Gentrification ohne Verdrängung?

Endlich! Amerikanische Zeitungen räumen Vorurteile aus dem Weg. Unter dem Titel „Gentrification: Not Ousting the Poor?“ – immerhin noch mit Fragezeichen versehen – erklärt uns die Times, dass der Zusammenhang von Gentrification und Verdrängung ein großes Missverständnis sei.

People tend to think gentrification goes like this: rich, educated white people move into a low-income minority neighborhood and drive out its original residents, who can no longer afford to live there. As it turns out, that’s not typically true.

Eine Studie an verschiedenen US-amerikanischen Universitäten hat auf der Basis von ausgewerteten Censusdaten festgestellt, dass Haushalte mit geringen Einkommen aus gentrifizierten Gebieten nicht überproportional häufig ausziehen.

A new study … examined Census data from more than 15,000 neighborhoods across the U.S. in 1990 and 2000, and found that low-income non-white households did not disproportionately leave gentrifying areas. In fact, researchers found that at least one group of residents, high school–educated blacks, were actually more likely to remain in gentrifying neighborhoods than in similar neighborhoods that didn’t gentrify.

Insbesondere schwarze Haushalte mit geringen Bildungsabschlüssen ziehen aus diesen Gebieten sogar weniger häufig aus, als in vergleichbaren Vierteln ohne Aufwertungsprozesse.

Randall Walsh, einer der Autoren der Studie schränkt die Interpretationen der Presse zwar deutlich ein:

„We’re not saying there aren’t communities where displacement isn’t happening,“

doch die mediale Aufbereitung scheint sich einig: die Studien ‚beweisen‘, dass Gentrification gar nicht so schlimm ist. Auch die Nachrichtenagentur United Press International (UPI) greift die Forschungsergebnisse auf und veröffentlicht die Schlagzeile „Study: Gentrification benefits many blacks“ als Top News auf ihrer Webseite.

Interessant erscheinen mir weniger die Ergebnisse der Studie, als vielmehr das öffentlich-mediale Echo in diesem Zusammenhang. Bereits 2005 veröffentlichte der New Yorker Soziologe Lance Freeman ähnliche Daten unter dem Titel „Displacement or Succession?“ in einer Fachzeitschrift. Auch damals jubelten die großen Blätter: „Studies: Gentrification a boost for everyone“.

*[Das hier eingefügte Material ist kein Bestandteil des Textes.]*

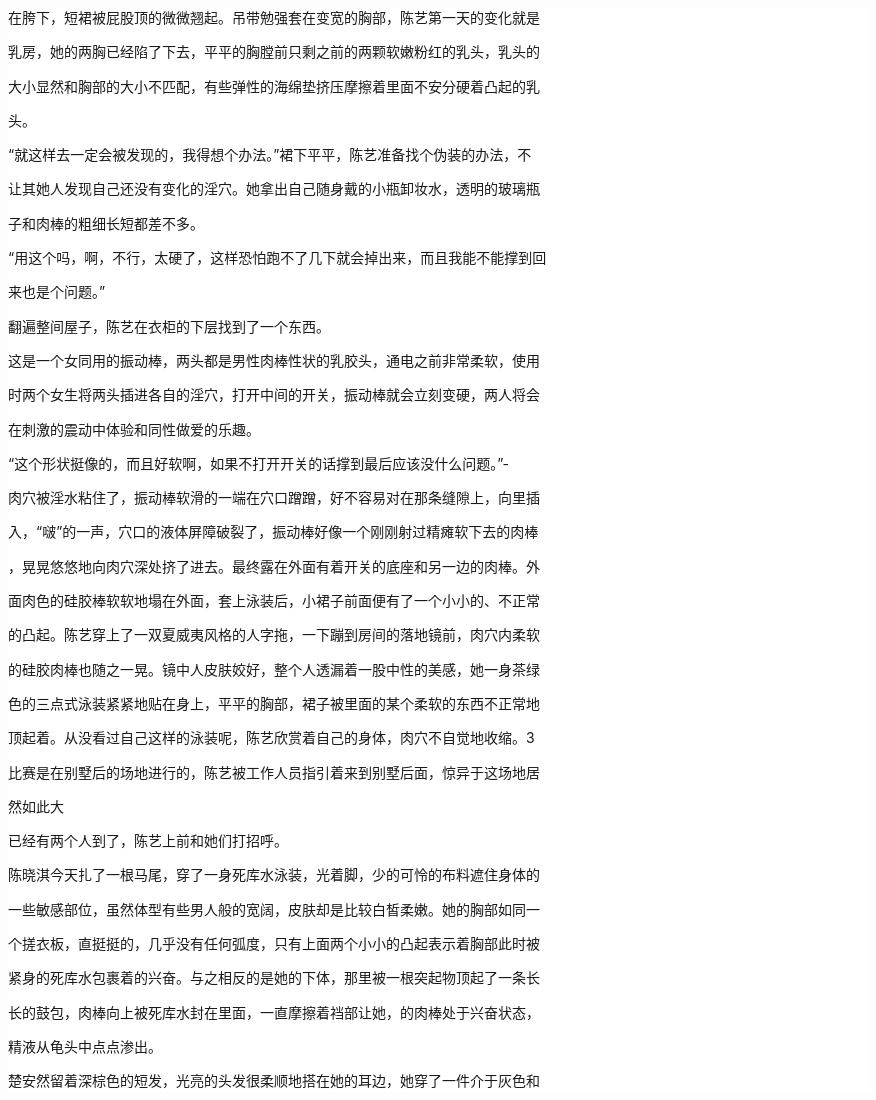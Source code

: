 在胯下，短裙被屁股顶的微微翘起。吊带勉强套在变宽的胸部，陈艺第一天的变化就是

乳房，她的两胸已经陷了下去，平平的胸膛前只剩之前的两颗软嫩粉红的乳头，乳头的

大小显然和胸部的大小不匹配，有些弹性的海绵垫挤压摩擦着里面不安分硬着凸起的乳

头。

“就这样去一定会被发现的，我得想个办法。”裙下平平，陈艺准备找个伪装的办法，不

让其她人发现自己还没有变化的淫穴。她拿出自己随身戴的小瓶卸妆水，透明的玻璃瓶

子和肉棒的粗细长短都差不多。

“用这个吗，啊，不行，太硬了，这样恐怕跑不了几下就会掉出来，而且我能不能撑到回

来也是个问题。”

翻遍整间屋子，陈艺在衣柜的下层找到了一个东西。

这是一个女同用的振动棒，两头都是男性肉棒性状的乳胶头，通电之前非常柔软，使用

时两个女生将两头插进各自的淫穴，打开中间的开关，振动棒就会立刻变硬，两人将会

在刺激的震动中体验和同性做爱的乐趣。

“这个形状挺像的，而且好软啊，如果不打开开关的话撑到最后应该没什么问题。”-

肉穴被淫水粘住了，振动棒软滑的一端在穴口蹭蹭，好不容易对在那条缝隙上，向里插

入，“啵”的一声，穴口的液体屏障破裂了，振动棒好像一个刚刚射过精瘫软下去的肉棒

，晃晃悠悠地向肉穴深处挤了进去。最终露在外面有着开关的底座和另一边的肉棒。外

面肉色的硅胶棒软软地塌在外面，套上泳装后，小裙子前面便有了一个小小的、不正常

的凸起。陈艺穿上了一双夏威夷风格的人字拖，一下蹦到房间的落地镜前，肉穴内柔软

的硅胶肉棒也随之一晃。镜中人皮肤姣好，整个人透漏着一股中性的美感，她一身茶绿

色的三点式泳装紧紧地贴在身上，平平的胸部，裙子被里面的某个柔软的东西不正常地

顶起着。从没看过自己这样的泳装呢，陈艺欣赏着自己的身体，肉穴不自觉地收缩。3

比赛是在别墅后的场地进行的，陈艺被工作人员指引着来到别墅后面，惊异于这场地居

然如此大



已经有两个人到了，陈艺上前和她们打招呼。

陈晓淇今天扎了一根马尾，穿了一身死库水泳装，光着脚，少的可怜的布料遮住身体的

一些敏感部位，虽然体型有些男人般的宽阔，皮肤却是比较白皙柔嫩。她的胸部如同一

个搓衣板，直挺挺的，几乎没有任何弧度，只有上面两个小小的凸起表示着胸部此时被

紧身的死库水包裹着的兴奋。与之相反的是她的下体，那里被一根突起物顶起了一条长

长的鼓包，肉棒向上被死库水封在里面，一直摩擦着裆部让她，的肉棒处于兴奋状态，

精液从龟头中点点渗出。

楚安然留着深棕色的短发，光亮的头发很柔顺地搭在她的耳边，她穿了一件介于灰色和
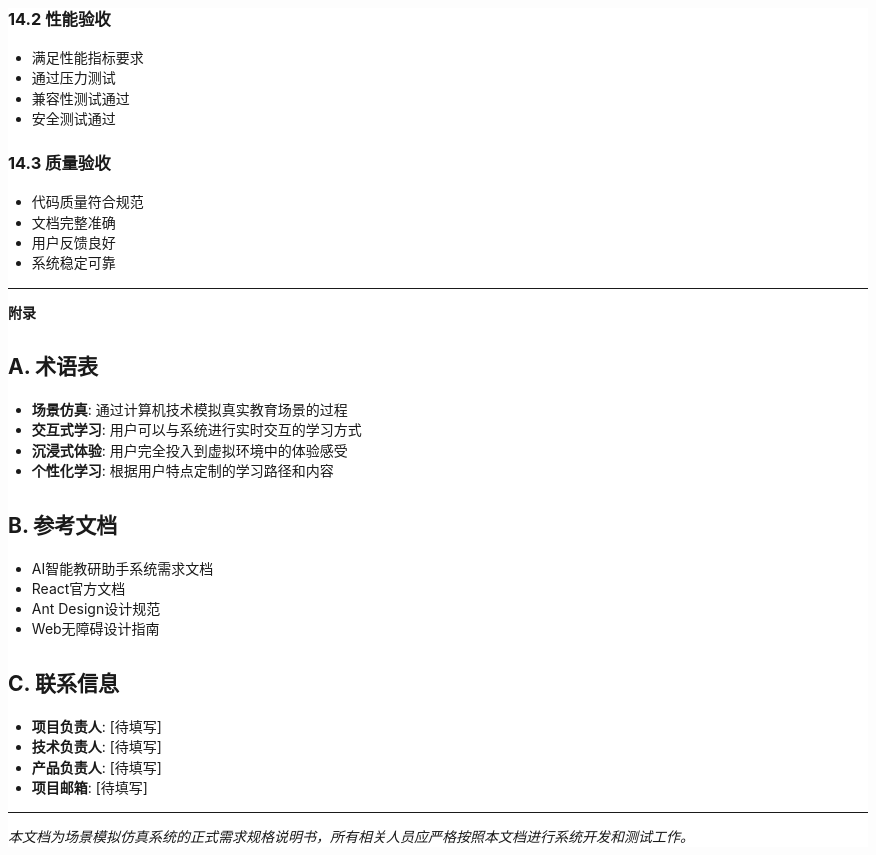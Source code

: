 ### 14.2 性能验收
- 满足性能指标要求
- 通过压力测试
- 兼容性测试通过
- 安全测试通过

### 14.3 质量验收
- 代码质量符合规范
- 文档完整准确
- 用户反馈良好
- 系统稳定可靠

---

**附录**

## A. 术语表
- **场景仿真**: 通过计算机技术模拟真实教育场景的过程
- **交互式学习**: 用户可以与系统进行实时交互的学习方式
- **沉浸式体验**: 用户完全投入到虚拟环境中的体验感受
- **个性化学习**: 根据用户特点定制的学习路径和内容

## B. 参考文档
- AI智能教研助手系统需求文档
- React官方文档
- Ant Design设计规范
- Web无障碍设计指南

## C. 联系信息
- **项目负责人**: [待填写]
- **技术负责人**: [待填写]
- **产品负责人**: [待填写]
- **项目邮箱**: [待填写]

---

*本文档为场景模拟仿真系统的正式需求规格说明书，所有相关人员应严格按照本文档进行系统开发和测试工作。*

Bei genauerer Betrachtung jedoch sind die damaligen und aktuellen Ergebnisse weit weniger spektakulär. Die Untersuchungen identifizieren über hohe Durchschnittseinkommen der EInwohner/innen gentrifizierte Gebiete und vergleichen in einem zweiten Schritt Umzugsbewegungen einkommenschwacher Haushalte aus diesen Gebieten mit denen in anderen Nachbarschaften. Das heisst zum einen, die Studien können in ihrer Methodik Verdrängungsprozesse erst in der Spätphase von Aufwertungsprozessen erfassen, da ja die hohen Durschschnittseinkommen als Indikator für die Untersuchungsgebiete herangezogen werden. Zum anderen – und darauf hat der von mir hier schon zitierte Tom Slater aufmerksam gemacht – könnten die niedrigen Umzugsbewegungen ärmerer Haushalte in gentrifizierten Gebieten durchaus auch auf den Mangel an preiswerten Wohnungen in der Nachbarschaft zurückzuführen sein. Auch in den amerikanischen Großstädten findet ein Großteil der Umzüge innerhalb der selben oder in nahgelegene Nachbarschaften statt – diese Möglichkeit dürfte für einkommensschwache Haushalte in aufgewerteten Gebieten deutlich beschränkt sein. Insofern eigentlich kein Wunder, dass die Mobilitätszahlen geringer ausfallen.

Aber die Schlagzeile „Gentrification beschränkt die Freiheit der Wohnortwahl für Arme“ wäre ja auch nur halb so spektakulär gewesen…

Ein Gedanke zu „Gentrification ohne Verdrängung?

  1. Da drängt sich mir eine Frage zur normativen Wertung von Gentrifizierung auf: Ist die wirklich ausnahmslos schlecht? Daraus abgeleitet:
    Was soll mit Wohnquartieren geschehen, in denen Infrastruktur und Wohnsubstanz schlecht sind? In denen das Kapital fehlt, um für bessere Bedingungen zu sorgen?